Data to examine
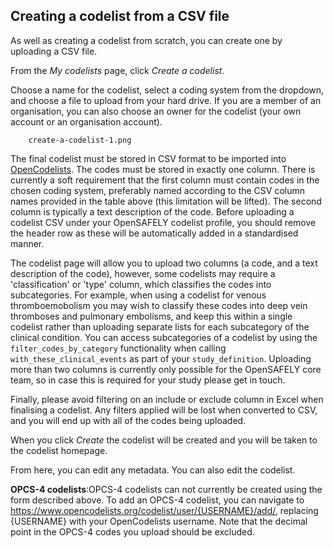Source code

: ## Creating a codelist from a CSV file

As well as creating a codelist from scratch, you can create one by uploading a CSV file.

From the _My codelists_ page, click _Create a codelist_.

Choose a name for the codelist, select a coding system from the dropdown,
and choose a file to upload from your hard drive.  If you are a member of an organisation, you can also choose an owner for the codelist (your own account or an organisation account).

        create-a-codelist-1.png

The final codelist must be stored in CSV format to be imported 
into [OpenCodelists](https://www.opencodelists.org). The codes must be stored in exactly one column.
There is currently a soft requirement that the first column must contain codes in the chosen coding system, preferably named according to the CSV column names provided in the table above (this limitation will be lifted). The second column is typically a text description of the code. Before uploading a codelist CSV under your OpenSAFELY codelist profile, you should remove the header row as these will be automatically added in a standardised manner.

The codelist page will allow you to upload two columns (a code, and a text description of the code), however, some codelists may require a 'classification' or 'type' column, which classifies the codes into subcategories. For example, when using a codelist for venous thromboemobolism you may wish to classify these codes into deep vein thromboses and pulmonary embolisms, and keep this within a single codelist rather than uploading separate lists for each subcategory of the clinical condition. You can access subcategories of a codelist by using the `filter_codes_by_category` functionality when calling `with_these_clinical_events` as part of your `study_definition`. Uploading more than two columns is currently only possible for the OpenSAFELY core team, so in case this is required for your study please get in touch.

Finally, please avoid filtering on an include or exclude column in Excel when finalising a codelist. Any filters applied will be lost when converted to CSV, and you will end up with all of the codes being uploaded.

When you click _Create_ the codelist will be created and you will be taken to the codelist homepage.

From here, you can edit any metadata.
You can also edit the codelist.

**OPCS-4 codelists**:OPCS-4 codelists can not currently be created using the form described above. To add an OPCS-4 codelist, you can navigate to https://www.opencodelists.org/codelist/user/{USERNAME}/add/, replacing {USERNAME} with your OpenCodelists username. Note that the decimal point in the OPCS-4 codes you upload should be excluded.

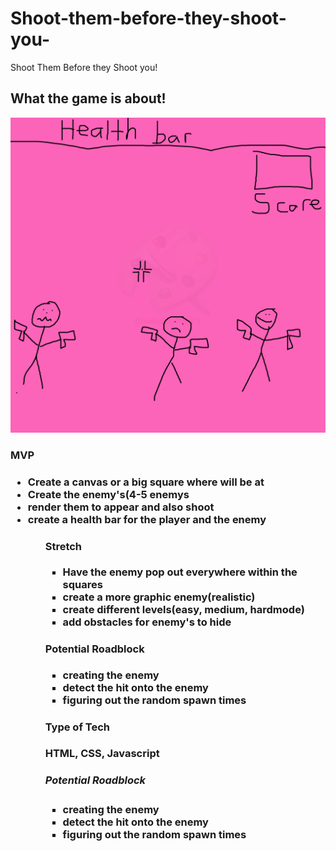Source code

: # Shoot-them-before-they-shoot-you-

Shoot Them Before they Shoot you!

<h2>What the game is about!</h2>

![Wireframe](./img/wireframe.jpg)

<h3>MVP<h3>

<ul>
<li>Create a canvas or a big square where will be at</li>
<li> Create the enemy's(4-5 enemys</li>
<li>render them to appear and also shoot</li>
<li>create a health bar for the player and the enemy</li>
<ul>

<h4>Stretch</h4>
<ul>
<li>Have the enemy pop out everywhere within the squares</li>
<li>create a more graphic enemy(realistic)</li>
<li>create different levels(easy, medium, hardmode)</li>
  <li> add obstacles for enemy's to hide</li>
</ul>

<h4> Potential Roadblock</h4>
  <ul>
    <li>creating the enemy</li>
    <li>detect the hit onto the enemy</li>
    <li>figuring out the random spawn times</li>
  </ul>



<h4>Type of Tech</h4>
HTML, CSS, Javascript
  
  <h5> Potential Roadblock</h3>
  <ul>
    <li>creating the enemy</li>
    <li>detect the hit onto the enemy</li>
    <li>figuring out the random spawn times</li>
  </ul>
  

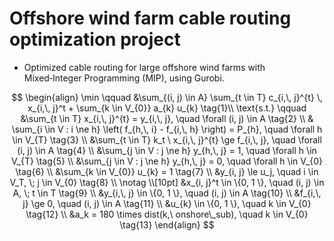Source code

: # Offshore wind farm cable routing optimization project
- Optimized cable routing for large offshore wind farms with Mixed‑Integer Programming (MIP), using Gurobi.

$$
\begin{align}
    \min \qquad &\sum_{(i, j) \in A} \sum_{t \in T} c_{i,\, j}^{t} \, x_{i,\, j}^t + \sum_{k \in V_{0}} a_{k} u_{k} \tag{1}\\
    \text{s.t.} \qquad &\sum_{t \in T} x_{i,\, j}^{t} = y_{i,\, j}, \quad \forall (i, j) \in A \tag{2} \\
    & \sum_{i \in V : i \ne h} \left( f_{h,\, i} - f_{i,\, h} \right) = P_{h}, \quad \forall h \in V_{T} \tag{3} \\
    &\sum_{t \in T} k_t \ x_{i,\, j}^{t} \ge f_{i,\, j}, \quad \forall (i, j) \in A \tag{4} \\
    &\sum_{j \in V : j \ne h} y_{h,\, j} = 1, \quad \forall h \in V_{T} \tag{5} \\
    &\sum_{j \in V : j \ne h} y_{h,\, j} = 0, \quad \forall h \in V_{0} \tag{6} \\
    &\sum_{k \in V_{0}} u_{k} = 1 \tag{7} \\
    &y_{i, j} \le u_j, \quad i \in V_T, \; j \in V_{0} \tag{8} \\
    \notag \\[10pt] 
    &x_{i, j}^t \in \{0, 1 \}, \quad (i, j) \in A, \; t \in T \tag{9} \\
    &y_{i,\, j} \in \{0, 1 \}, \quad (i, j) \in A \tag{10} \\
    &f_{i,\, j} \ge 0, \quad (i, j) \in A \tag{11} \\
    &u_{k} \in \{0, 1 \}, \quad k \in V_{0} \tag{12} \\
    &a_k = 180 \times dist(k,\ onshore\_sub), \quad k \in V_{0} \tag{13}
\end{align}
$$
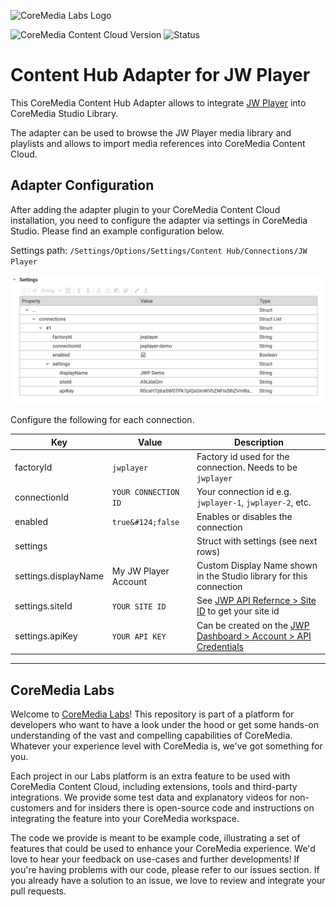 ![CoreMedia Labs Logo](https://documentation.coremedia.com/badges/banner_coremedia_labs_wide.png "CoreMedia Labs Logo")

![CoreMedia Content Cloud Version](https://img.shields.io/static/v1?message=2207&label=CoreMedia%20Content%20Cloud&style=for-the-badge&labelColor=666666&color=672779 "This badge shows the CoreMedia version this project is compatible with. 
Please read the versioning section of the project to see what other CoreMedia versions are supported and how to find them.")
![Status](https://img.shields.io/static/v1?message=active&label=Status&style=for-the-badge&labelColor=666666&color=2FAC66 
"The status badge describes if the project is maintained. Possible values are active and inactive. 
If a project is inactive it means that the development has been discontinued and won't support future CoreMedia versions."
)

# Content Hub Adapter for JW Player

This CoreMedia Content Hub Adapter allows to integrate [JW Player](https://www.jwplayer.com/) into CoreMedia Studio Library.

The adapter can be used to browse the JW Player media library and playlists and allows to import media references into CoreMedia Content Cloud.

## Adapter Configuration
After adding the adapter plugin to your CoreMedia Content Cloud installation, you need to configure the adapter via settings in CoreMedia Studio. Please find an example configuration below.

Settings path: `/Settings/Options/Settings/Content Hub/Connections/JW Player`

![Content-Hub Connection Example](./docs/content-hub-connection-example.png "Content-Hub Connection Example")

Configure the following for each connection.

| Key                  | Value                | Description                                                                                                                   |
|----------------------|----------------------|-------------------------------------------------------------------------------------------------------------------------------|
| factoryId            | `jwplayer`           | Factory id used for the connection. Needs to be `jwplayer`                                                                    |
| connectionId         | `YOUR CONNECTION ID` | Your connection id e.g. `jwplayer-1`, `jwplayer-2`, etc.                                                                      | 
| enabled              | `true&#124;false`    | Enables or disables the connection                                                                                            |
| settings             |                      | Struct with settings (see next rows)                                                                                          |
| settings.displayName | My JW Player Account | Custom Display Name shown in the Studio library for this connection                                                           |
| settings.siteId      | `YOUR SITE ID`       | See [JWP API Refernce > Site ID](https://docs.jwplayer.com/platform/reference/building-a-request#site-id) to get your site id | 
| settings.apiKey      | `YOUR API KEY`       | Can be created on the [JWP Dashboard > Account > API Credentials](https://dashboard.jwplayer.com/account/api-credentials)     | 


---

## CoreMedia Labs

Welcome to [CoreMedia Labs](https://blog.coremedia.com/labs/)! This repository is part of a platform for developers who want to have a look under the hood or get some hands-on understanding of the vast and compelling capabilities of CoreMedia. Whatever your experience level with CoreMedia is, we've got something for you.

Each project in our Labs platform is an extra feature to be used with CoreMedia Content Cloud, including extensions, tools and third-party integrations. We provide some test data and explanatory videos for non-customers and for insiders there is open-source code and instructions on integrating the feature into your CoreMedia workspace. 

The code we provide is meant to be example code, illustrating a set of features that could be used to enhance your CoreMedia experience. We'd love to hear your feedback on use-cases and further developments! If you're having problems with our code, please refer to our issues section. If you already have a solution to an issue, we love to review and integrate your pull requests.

What this task involves
Give the records back exactly. Leave the pictures out.

Exercise solution
Source code

: ## Creating a codelist from a CSV file

As well as creating a codelist from scratch, you can create one by uploading a CSV file.

From the _My codelists_ page, click _Create a codelist_.

Choose a name for the codelist, select a coding system from the dropdown,
and choose a file to upload from your hard drive.  If you are a member of an organisation, you can also choose an owner for the codelist (your own account or an organisation account).

        create-a-codelist-1.png

The final codelist must be stored in CSV format to be imported 
into [OpenCodelists](https://www.opencodelists.org). The codes must be stored in exactly one column.
There is currently a soft requirement that the first column must contain codes in the chosen coding system, preferably named according to the CSV column names provided in the table above (this limitation will be lifted). The second column is typically a text description of the code. Before uploading a codelist CSV under your OpenSAFELY codelist profile, you should remove the header row as these will be automatically added in a standardised manner.

The codelist page will allow you to upload two columns (a code, and a text description of the code), however, some codelists may require a 'classification' or 'type' column, which classifies the codes into subcategories. For example, when using a codelist for venous thromboemobolism you may wish to classify these codes into deep vein thromboses and pulmonary embolisms, and keep this within a single codelist rather than uploading separate lists for each subcategory of the clinical condition. You can access subcategories of a codelist by using the `filter_codes_by_category` functionality when calling `with_these_clinical_events` as part of your `study_definition`. Uploading more than two columns is currently only possible for the OpenSAFELY core team, so in case this is required for your study please get in touch.

Finally, please avoid filtering on an include or exclude column in Excel when finalising a codelist. Any filters applied will be lost when converted to CSV, and you will end up with all of the codes being uploaded.

When you click _Create_ the codelist will be created and you will be taken to the codelist homepage.

From here, you can edit any metadata.
You can also edit the codelist.

**OPCS-4 codelists**:OPCS-4 codelists can not currently be created using the form described above. To add an OPCS-4 codelist, you can navigate to https://www.opencodelists.org/codelist/user/{USERNAME}/add/, replacing {USERNAME} with your OpenCodelists username. Note that the decimal point in the OPCS-4 codes you upload should be excluded.

Source code

: # Shoot-them-before-they-shoot-you-

Shoot Them Before they Shoot you!

<h2>What the game is about!</h2>

![Wireframe](./img/wireframe.jpg)

<h3>MVP<h3>

<ul>
<li>Create a canvas or a big square where will be at</li>
<li> Create the enemy's(4-5 enemys</li>
<li>render them to appear and also shoot</li>
<li>create a health bar for the player and the enemy</li>
<ul>

<h4>Stretch</h4>
<ul>
<li>Have the enemy pop out everywhere within the squares</li>
<li>create a more graphic enemy(realistic)</li>
<li>create different levels(easy, medium, hardmode)</li>
  <li> add obstacles for enemy's to hide</li>
</ul>

<h4> Potential Roadblock</h4>
  <ul>
    <li>creating the enemy</li>
    <li>detect the hit onto the enemy</li>
    <li>figuring out the random spawn times</li>
  </ul>



<h4>Type of Tech</h4>
HTML, CSS, Javascript
  
  <h5> Potential Roadblock</h3>
  <ul>
    <li>creating the enemy</li>
    <li>detect the hit onto the enemy</li>
    <li>figuring out the random spawn times</li>
  </ul>
  

Source code

: # Offshore wind farm cable routing optimization project
- Optimized cable routing for large offshore wind farms with Mixed‑Integer Programming (MIP), using Gurobi.

$$
\begin{align}
    \min \qquad &\sum_{(i, j) \in A} \sum_{t \in T} c_{i,\, j}^{t} \, x_{i,\, j}^t + \sum_{k \in V_{0}} a_{k} u_{k} \tag{1}\\
    \text{s.t.} \qquad &\sum_{t \in T} x_{i,\, j}^{t} = y_{i,\, j}, \quad \forall (i, j) \in A \tag{2} \\
    & \sum_{i \in V : i \ne h} \left( f_{h,\, i} - f_{i,\, h} \right) = P_{h}, \quad \forall h \in V_{T} \tag{3} \\
    &\sum_{t \in T} k_t \ x_{i,\, j}^{t} \ge f_{i,\, j}, \quad \forall (i, j) \in A \tag{4} \\
    &\sum_{j \in V : j \ne h} y_{h,\, j} = 1, \quad \forall h \in V_{T} \tag{5} \\
    &\sum_{j \in V : j \ne h} y_{h,\, j} = 0, \quad \forall h \in V_{0} \tag{6} \\
    &\sum_{k \in V_{0}} u_{k} = 1 \tag{7} \\
    &y_{i, j} \le u_j, \quad i \in V_T, \; j \in V_{0} \tag{8} \\
    \notag \\[10pt] 
    &x_{i, j}^t \in \{0, 1 \}, \quad (i, j) \in A, \; t \in T \tag{9} \\
    &y_{i,\, j} \in \{0, 1 \}, \quad (i, j) \in A \tag{10} \\
    &f_{i,\, j} \ge 0, \quad (i, j) \in A \tag{11} \\
    &u_{k} \in \{0, 1 \}, \quad k \in V_{0} \tag{12} \\
    &a_k = 180 \times dist(k,\ onshore\_sub), \quad k \in V_{0} \tag{13}
\end{align}
$$
 ![CoreMedia Labs Logo](https://documentation.coremedia.com/badges/banner_coremedia_labs_wide.png "CoreMedia Labs Logo")

![CoreMedia Content Cloud Version](https://img.shields.io/static/v1?message=2207&label=CoreMedia%20Content%20Cloud&style=for-the-badge&labelColor=666666&color=672779 "This badge shows the CoreMedia version this project is compatible with. 
Please read the versioning section of the project to see what other CoreMedia versions are supported and how to find them.")
![Status](https://img.shields.io/static/v1?message=active&label=Status&style=for-the-badge&labelColor=666666&color=2FAC66 
"The status badge describes if the project is maintained. Possible values are active and inactive. 
If a project is inactive it means that the development has been discontinued and won't support future CoreMedia versions."
)

# Content Hub Adapter for JW Player

This CoreMedia Content Hub Adapter allows to integrate [JW Player](https://www.jwplayer.com/) into CoreMedia Studio Library.

The adapter can be used to browse the JW Player media library and playlists and allows to import media references into CoreMedia Content Cloud.

## Adapter Configuration
After adding the adapter plugin to your CoreMedia Content Cloud installation, you need to configure the adapter via settings in CoreMedia Studio. Please find an example configuration below.

Settings path: `/Settings/Options/Settings/Content Hub/Connections/JW Player`

![Content-Hub Connection Example](./docs/content-hub-connection-example.png "Content-Hub Connection Example")

Configure the following for each connection.

| Key                  | Value                | Description                                                                                                                   |
|----------------------|----------------------|-------------------------------------------------------------------------------------------------------------------------------|
| factoryId            | `jwplayer`           | Factory id used for the connection. Needs to be `jwplayer`                                                                    |
| connectionId         | `YOUR CONNECTION ID` | Your connection id e.g. `jwplayer-1`, `jwplayer-2`, etc.                                                                      | 
| enabled              | `true&#124;false`    | Enables or disables the connection                                                                                            |
| settings             |                      | Struct with settings (see next rows)                                                                                          |
| settings.displayName | My JW Player Account | Custom Display Name shown in the Studio library for this connection                                                           |
| settings.siteId      | `YOUR SITE ID`       | See [JWP API Refernce > Site ID](https://docs.jwplayer.com/platform/reference/building-a-request#site-id) to get your site id | 
| settings.apiKey      | `YOUR API KEY`       | Can be created on the [JWP Dashboard > Account > API Credentials](https://dashboard.jwplayer.com/account/api-credentials)     | 


---

## CoreMedia Labs

Welcome to [CoreMedia Labs](https://blog.coremedia.com/labs/)! This repository is part of a platform for developers who want to have a look under the hood or get some hands-on understanding of the vast and compelling capabilities of CoreMedia. Whatever your experience level with CoreMedia is, we've got something for you.

Each project in our Labs platform is an extra feature to be used with CoreMedia Content Cloud, including extensions, tools and third-party integrations. We provide some test data and explanatory videos for non-customers and for insiders there is open-source code and instructions on integrating the feature into your CoreMedia workspace. 

The code we provide is meant to be example code, illustrating a set of features that could be used to enhance your CoreMedia experience. We'd love to hear your feedback on use-cases and further developments! If you're having problems with our code, please refer to our issues section. If you already have a solution to an issue, we love to review and integrate your pull requests.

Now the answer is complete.